Jordan's Crossing

Jordan's Crossing
When the crowd gathered to stone the woman, Jesus said, “He that is without sin among you, let him first cast a stone at her.” (John 8:7, KJV). The more modern adaptation that has been handed down over the last few generations is “don’t judge a man until you’ve walked a mile in his shoes.” People are quick to pass judgment and proclaim what they would or would not do in a specific situation, but have you really thought about it? The people we consider rocks—steadfast—often crumble when their world is turned upside down. Would we really react similarly? Would our actions, if different, be just as unchristian?

Meet Jordan Rau, devout Christian, Pastor, Missionary, and central character in a Randall Arthur novel. Against his family’s wishes, Rau resigns his post as pastor of a local church and moves his family to the mission field in Germany. Aside from himself, his epileptic son who is light of his eye is the only other person in the family who seems to be adapting to their new life. Chase, Jordan’s son, attends an American school in Germany and falls in love with a girl in his class. The two families become friends, enjoy dinners at one another’s homes, and begin attending church together. With the new friendship between the two families blossoming, Jordan’s wife and daughter, Susan and Donica, begin settling into their German lives. Everything begins to unravel when Chase and his girlfriend are brutally murdered by three members of a Jamaican drug cartel and the son of an American soldier.

As the story continues, the paths of Jordan and his wife Susan diverge on different paths that will test their spirituality and come close to destroying their family. Jordan becomes a vigilante who seeks revenge while Susan turns toward God and relies on prayer and Bible reading to get through the ordeal. Arthur introduces the character of Jason Faircloth, a retired preacher turned speaker. Through correspondence, Faircloth provides a concise and very informative explanation of the literalist, legalistic and liberal approaches to interpreting God’s word and Christianity. At the end of the book, Jordan stands before the congregation and announces that he finally realizes he is not god, but needs to rely on God and trust what is in the Bible. Arthur uses the manner in which they respond to their son’s murder to show the difference in how a person who does not truly have a relationship with Jesus responds versus the response of a true Christian. Not wanting to give away the story, I will not go any further in the discussion of the book’s excellent plot other than to explain the lessons learned.
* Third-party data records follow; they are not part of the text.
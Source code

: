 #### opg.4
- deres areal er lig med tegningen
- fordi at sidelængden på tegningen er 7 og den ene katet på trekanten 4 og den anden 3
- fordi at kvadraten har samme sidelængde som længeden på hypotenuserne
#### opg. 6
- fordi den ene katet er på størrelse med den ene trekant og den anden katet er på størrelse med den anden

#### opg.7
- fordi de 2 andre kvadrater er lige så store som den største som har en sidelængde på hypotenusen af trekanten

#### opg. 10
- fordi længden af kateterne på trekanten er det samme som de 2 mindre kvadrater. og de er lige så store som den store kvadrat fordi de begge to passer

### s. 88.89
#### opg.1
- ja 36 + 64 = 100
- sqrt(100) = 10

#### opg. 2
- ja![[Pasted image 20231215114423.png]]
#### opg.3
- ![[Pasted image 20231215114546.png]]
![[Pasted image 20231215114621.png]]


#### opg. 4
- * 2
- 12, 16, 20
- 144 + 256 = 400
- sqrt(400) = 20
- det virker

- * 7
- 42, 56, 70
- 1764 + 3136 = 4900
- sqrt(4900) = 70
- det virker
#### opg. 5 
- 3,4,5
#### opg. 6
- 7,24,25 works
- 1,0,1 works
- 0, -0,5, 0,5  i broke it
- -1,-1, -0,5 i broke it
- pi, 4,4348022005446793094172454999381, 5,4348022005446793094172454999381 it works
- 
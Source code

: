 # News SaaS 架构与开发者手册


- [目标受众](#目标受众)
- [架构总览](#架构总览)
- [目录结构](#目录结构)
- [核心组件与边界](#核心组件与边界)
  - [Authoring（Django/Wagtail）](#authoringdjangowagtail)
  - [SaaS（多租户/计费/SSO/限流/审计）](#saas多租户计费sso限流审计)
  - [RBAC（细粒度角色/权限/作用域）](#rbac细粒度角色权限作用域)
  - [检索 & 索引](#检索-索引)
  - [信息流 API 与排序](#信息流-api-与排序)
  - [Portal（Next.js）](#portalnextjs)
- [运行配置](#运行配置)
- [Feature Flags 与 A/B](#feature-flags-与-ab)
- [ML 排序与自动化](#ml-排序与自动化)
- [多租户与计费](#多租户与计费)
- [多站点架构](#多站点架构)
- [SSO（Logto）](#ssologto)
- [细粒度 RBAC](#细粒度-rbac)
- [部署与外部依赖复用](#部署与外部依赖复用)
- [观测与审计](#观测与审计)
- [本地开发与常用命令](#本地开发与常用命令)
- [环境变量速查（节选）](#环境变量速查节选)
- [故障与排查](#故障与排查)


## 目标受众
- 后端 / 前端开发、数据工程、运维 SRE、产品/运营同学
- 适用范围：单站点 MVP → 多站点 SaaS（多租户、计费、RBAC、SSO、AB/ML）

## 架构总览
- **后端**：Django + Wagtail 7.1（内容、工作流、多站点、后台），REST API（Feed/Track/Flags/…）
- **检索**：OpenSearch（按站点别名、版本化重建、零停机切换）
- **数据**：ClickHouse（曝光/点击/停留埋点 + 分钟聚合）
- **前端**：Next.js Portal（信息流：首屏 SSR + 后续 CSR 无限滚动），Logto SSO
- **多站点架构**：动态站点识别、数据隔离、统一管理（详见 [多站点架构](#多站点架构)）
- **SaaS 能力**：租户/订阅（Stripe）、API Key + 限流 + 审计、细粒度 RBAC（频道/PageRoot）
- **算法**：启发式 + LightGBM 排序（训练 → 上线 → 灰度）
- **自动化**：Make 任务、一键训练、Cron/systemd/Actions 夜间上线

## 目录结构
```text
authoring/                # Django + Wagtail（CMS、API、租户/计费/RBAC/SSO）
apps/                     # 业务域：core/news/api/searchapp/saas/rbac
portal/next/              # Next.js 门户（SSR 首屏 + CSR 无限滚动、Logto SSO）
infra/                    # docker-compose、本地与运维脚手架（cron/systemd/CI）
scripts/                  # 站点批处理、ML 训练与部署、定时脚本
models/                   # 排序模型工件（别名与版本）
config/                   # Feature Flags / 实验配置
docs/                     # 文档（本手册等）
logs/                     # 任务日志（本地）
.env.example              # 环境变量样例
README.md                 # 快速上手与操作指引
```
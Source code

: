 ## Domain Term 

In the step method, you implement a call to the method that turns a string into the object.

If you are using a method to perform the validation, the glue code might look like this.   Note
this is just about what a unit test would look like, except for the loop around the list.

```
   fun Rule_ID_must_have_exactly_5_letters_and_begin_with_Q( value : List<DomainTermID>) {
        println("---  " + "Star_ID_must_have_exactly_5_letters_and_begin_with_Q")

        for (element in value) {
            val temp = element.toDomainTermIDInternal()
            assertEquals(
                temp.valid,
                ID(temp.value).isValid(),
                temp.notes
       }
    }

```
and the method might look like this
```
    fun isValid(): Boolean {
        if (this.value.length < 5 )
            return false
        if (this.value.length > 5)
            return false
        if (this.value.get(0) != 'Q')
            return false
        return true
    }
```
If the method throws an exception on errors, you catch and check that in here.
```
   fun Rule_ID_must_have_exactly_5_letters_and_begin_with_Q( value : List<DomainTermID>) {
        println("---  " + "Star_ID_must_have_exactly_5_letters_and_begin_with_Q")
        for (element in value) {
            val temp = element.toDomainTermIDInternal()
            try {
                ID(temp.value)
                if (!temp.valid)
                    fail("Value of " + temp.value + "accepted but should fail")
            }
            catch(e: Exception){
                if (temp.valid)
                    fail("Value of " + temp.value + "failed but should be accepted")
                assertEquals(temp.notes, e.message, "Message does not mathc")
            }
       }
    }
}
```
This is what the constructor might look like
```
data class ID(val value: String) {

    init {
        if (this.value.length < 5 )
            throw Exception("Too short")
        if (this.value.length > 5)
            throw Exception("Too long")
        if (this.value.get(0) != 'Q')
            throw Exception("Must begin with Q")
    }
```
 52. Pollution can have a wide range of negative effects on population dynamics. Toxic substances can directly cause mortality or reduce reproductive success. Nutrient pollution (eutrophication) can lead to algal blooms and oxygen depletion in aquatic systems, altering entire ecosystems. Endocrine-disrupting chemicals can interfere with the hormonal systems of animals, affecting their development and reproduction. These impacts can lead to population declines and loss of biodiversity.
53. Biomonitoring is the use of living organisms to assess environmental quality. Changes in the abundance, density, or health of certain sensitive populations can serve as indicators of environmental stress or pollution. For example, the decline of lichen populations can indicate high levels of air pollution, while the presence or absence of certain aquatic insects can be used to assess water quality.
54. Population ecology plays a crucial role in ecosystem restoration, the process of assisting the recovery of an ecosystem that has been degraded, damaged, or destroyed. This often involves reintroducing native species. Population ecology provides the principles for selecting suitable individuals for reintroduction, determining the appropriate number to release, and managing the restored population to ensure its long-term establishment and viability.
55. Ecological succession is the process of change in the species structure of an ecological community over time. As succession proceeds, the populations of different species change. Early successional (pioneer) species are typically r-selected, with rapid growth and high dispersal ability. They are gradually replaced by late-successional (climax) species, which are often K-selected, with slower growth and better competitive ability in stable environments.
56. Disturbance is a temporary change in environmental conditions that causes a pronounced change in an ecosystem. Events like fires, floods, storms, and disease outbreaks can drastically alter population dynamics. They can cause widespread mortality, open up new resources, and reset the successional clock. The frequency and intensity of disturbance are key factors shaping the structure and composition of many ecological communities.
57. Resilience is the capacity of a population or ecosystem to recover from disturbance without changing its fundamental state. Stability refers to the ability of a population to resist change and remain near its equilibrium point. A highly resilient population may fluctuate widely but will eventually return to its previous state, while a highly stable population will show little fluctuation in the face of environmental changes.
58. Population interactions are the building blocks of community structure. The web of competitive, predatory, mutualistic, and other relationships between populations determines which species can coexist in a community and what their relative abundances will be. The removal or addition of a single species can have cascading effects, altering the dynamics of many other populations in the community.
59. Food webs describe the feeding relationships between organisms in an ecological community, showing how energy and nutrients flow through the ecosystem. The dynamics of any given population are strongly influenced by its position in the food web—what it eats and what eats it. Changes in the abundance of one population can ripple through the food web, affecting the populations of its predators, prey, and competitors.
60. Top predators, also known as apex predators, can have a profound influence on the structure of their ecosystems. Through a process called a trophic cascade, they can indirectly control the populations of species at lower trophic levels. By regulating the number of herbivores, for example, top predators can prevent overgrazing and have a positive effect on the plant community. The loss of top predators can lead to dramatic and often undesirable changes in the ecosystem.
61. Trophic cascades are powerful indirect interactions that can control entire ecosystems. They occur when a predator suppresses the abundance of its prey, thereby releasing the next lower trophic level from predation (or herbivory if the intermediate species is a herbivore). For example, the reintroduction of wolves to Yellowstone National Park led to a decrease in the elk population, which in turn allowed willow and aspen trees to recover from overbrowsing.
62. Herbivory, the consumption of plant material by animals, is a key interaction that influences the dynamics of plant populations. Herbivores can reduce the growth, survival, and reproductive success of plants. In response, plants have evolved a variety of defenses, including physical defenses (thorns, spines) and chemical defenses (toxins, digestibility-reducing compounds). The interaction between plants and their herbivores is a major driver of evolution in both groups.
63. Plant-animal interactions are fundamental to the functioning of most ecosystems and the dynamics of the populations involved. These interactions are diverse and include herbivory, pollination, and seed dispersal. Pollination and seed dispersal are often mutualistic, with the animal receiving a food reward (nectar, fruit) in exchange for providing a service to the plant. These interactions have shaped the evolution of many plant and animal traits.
Throughout the story, the reader sees the deepening faith of Susan and struggles alongside Jordan. Jordan’s belief in God is a head belief without developing any kind of personal relationship. He has never bought into the belief that God should be prayed to and asked for help. In Jordan’s opinion, every person has problems and God is an impersonal God who expects us to work matters out on our own.

Proverbs 3:5 tells us “Trust in the Lord with all thine heart; and lean not unto thine own understanding.” Things happen to all of us—some good and some bad---that we may not understand. Yet, we are supposed to trust that God has a plan and will take care of us (1 Peter 5:7). When tragedy befalls our family and our loved ones suffer, it is human nature to want to fix everything. Some people speak curses upon those who we perceive have wronged us while others seek retribution. Ultimately, we are responsible for our own actions before God. Whether or not we react out of hate with our human nature or respond in a Christ-like way depends on our level of Christian maturity.

In Jordan’s Crossing, Randall Arthur shows the reader how easy it is to let our human nature take over. If you enjoy the secular writings of David Baldacci, you will enjoy Jordan’s Crossing. It easily tops the list of one of my favorite books of the summer.

This book is available from online retailers such as Amazon.

Disclaimer: This book was provided by the publisher in exchange for a fair review.